After a couple days of doing nothing, Steph was finally feeling well enough to venture back into the world. Tubing made this town famous, we can’t leave without giving it a shot. We devised a plan to avoid the drunk backpackers – leaving in the morning before they all wake up. Our plan worked well since the only other tubers we saw was a French family with two young kids. Thus we had the river basically to ourselves, save the locals fishing in the river and the occasional kayaking group paddling past. We floated right on past all the bars even as they tried to wave us in, though did stop at one for fruit shakes and to play some pool. All of the rope swings, slides, and jumps have been removed, so we had a nice relaxing float down the river. The scenery was beautiful, the water was refreshingly cool on a very hot day, and there were no drunk backpackers in sight. Mission accomplished.




With tubing in Vang Vieng crossed off my bucket list, we gladly left town for Luang Prabang, the place to go in Laos. We had heard a lot of conflicting reports on how long it would actually take to get there, anywhere from 5 to 8 hours, so we were surprised when our driver said it was only 4 hours.

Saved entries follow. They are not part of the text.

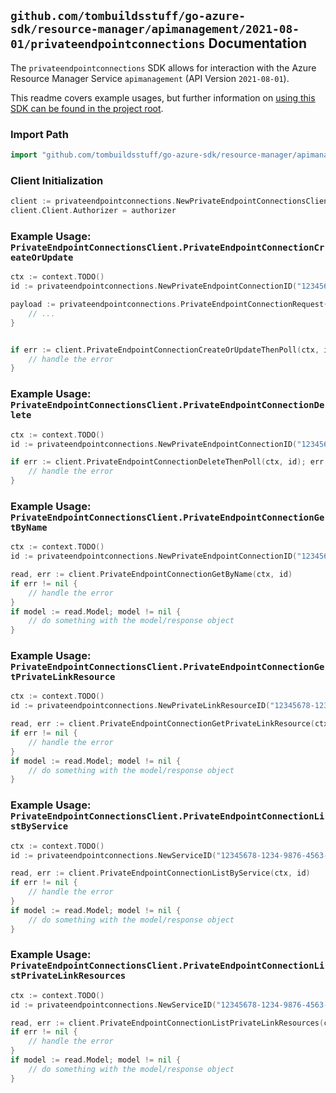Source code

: 
## `github.com/tombuildsstuff/go-azure-sdk/resource-manager/apimanagement/2021-08-01/privateendpointconnections` Documentation

The `privateendpointconnections` SDK allows for interaction with the Azure Resource Manager Service `apimanagement` (API Version `2021-08-01`).

This readme covers example usages, but further information on [using this SDK can be found in the project root](https://github.com/tombuildsstuff/go-azure-sdk/tree/main/docs).

### Import Path

```go
import "github.com/tombuildsstuff/go-azure-sdk/resource-manager/apimanagement/2021-08-01/privateendpointconnections"
```


### Client Initialization

```go
client := privateendpointconnections.NewPrivateEndpointConnectionsClientWithBaseURI("https://management.azure.com")
client.Client.Authorizer = authorizer
```


### Example Usage: `PrivateEndpointConnectionsClient.PrivateEndpointConnectionCreateOrUpdate`

```go
ctx := context.TODO()
id := privateendpointconnections.NewPrivateEndpointConnectionID("12345678-1234-9876-4563-123456789012", "example-resource-group", "serviceValue", "privateEndpointConnectionValue")

payload := privateendpointconnections.PrivateEndpointConnectionRequest{
	// ...
}


if err := client.PrivateEndpointConnectionCreateOrUpdateThenPoll(ctx, id, payload); err != nil {
	// handle the error
}
```


### Example Usage: `PrivateEndpointConnectionsClient.PrivateEndpointConnectionDelete`

```go
ctx := context.TODO()
id := privateendpointconnections.NewPrivateEndpointConnectionID("12345678-1234-9876-4563-123456789012", "example-resource-group", "serviceValue", "privateEndpointConnectionValue")

if err := client.PrivateEndpointConnectionDeleteThenPoll(ctx, id); err != nil {
	// handle the error
}
```


### Example Usage: `PrivateEndpointConnectionsClient.PrivateEndpointConnectionGetByName`

```go
ctx := context.TODO()
id := privateendpointconnections.NewPrivateEndpointConnectionID("12345678-1234-9876-4563-123456789012", "example-resource-group", "serviceValue", "privateEndpointConnectionValue")

read, err := client.PrivateEndpointConnectionGetByName(ctx, id)
if err != nil {
	// handle the error
}
if model := read.Model; model != nil {
	// do something with the model/response object
}
```


### Example Usage: `PrivateEndpointConnectionsClient.PrivateEndpointConnectionGetPrivateLinkResource`

```go
ctx := context.TODO()
id := privateendpointconnections.NewPrivateLinkResourceID("12345678-1234-9876-4563-123456789012", "example-resource-group", "serviceValue", "privateLinkResourceValue")

read, err := client.PrivateEndpointConnectionGetPrivateLinkResource(ctx, id)
if err != nil {
	// handle the error
}
if model := read.Model; model != nil {
	// do something with the model/response object
}
```


### Example Usage: `PrivateEndpointConnectionsClient.PrivateEndpointConnectionListByService`

```go
ctx := context.TODO()
id := privateendpointconnections.NewServiceID("12345678-1234-9876-4563-123456789012", "example-resource-group", "serviceValue")

read, err := client.PrivateEndpointConnectionListByService(ctx, id)
if err != nil {
	// handle the error
}
if model := read.Model; model != nil {
	// do something with the model/response object
}
```


### Example Usage: `PrivateEndpointConnectionsClient.PrivateEndpointConnectionListPrivateLinkResources`

```go
ctx := context.TODO()
id := privateendpointconnections.NewServiceID("12345678-1234-9876-4563-123456789012", "example-resource-group", "serviceValue")

read, err := client.PrivateEndpointConnectionListPrivateLinkResources(ctx, id)
if err != nil {
	// handle the error
}
if model := read.Model; model != nil {
	// do something with the model/response object
}
```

Susie had just done the trip from the other direction and she said it was at least 7 hours. Apparently the confusion is due to there actually being 2 different ways to go – the new, fast road on which the transport companies are not yet insured, or the old, slow, windy, pothole-covered road on which they do have insurance. Luckily our driver was a bit of a rebel and took the chance on the new road and we were glad for it, arriving in Luang Prabang in just under the promised 4 hours and ready to explore!